Governing equations (Krishna model)¶

Small-bubble holdup (dense phase):

\varepsilon_{\text{df}} = \frac{U_{\text{df}}}{V_{\text{small}}}, \quad V_{\text{small}} \approx 0.095\,\text{m/s}

(1)

Large-bubble holdup (correlations for column diameter $D_T$ , $U_G$ ):

\varepsilon_b = 0.3\,D_T^{-0.18}\,U_b^{0.58}

(2)

Total gas holdup:

\varepsilon_G = \varepsilon_b + \varepsilon_{\text{df}}

(3)

Overall volumetric mass-transfer coefficient:

k_L a \approx \sqrt{\frac{D_L}{D_{L,\text{ref}}}}\,(0.5\varepsilon_b + \varepsilon_{\text{df}})

(4)

Dispersion model for dissolved gas concentration $c_L$ (liquid phase):

\frac{\partial c_L}{\partial t} = D_{ax,L}\frac{\partial^2 c_L}{\partial z^2} + k_L a (c_L^* - c_L) - k_r c_L

(5)

PyMRM modeling strategy¶

Term	Implementation
Liquid dispersion	`construct_grad`, `construct_div` with $D_{ax,L}$
$k_L a$ mass transfer	Source term `kLa * (c_star - c_L)` per cell
Gas-phase balance	Simple plug-flow ODE for $c_G(z)$
Liquid recirculation	Convective term with liquid velocity (optional)
Henry’s law	$c_L^* = H \cdot p_G$ relates gas and liquid equilibrium

import numpy as np
import matplotlib.pyplot as plt
import scipy.sparse as sp
import scipy.sparse.linalg as spla

# ── Krishna model holdup correlations ─────────────────────────────
def slurry_holdup(U_G, D_T, V_small=0.095):
    '''Gas holdups for heterogeneous regime.'''
    # Large bubbles (heterogeneous regime contribution)
    U_b  = max(U_G - V_small * 0.3, 0)
    eps_b  = 0.3 * D_T**(-0.18) * U_b**0.58 if U_b > 0 else 0.0
    # Dense-phase (small bubbles)
    U_df = V_small * 0.3
    eps_df = min(U_df / V_small, 0.35)
    eps_G  = eps_b + eps_df
    return eps_b, eps_df, eps_G

def kLa_correlation(eps_b, eps_df, D_L, D_L_ref=2e-9):
    return np.sqrt(D_L / D_L_ref) * (0.5 * eps_b + eps_df)
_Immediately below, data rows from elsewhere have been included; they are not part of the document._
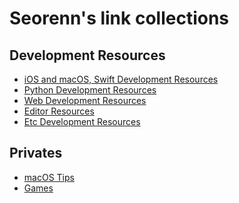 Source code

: Seorenn's link collections
==========================

## Development Resources

- [iOS and macOS, Swift Development Resources](https://github.com/seorenn/links/blob/master/ios_mac_dev.md)
- [Python Development Resources](https://github.com/seorenn/links/blob/master/python_dev.md)
- [Web Development Resources](https://github.com/seorenn/links/blob/master/web_dev.md)
- [Editor Resources](https://github.com/seorenn/links/blob/master/editor.md)
- [Etc Development Resources](https://github.com/seorenn/links/blob/master/etc_dev.md)

## Privates

- [macOS Tips](https://github.com/seorenn/links/blob/master/macos.md)
- [Games](https://github.com/seorenn/links/blob/master/game.md)
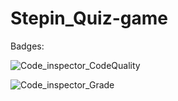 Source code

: # Stepin_Quiz-game
Badges:

![Code_inspector_CodeQuality](https://www.code-inspector.com/project/27539/score/svg)

![Code_inspector_Grade](https://user-images.githubusercontent.com/89519826/132351696-438d3e5b-6384-447e-aeb5-f9b9f73a79ed.png)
# ── System parameters ─────────────────────────────────────────────
H_col  = 3.0         # column height [m]
D_T    = 0.15        # column diameter [m]
N      = 60
dz     = H_col / N
z      = (np.arange(N) + 0.5) * dz

U_G    = 0.10        # superficial gas velocity [m/s]
D_L    = 2e-9        # liquid-phase diffusivity [m²/s] (O₂ in water)
Dax_L  = 0.05        # axial dispersion in liquid [m²/s]
H_cc   = 1.2e-2      # Henry constant [mol/m³/Pa]
p_top  = 101325.0    # pressure at top [Pa]
k_r    = 0.5         # reaction rate [1/s]
c_L_in = 0.0         # inlet dissolved gas [mol/m³]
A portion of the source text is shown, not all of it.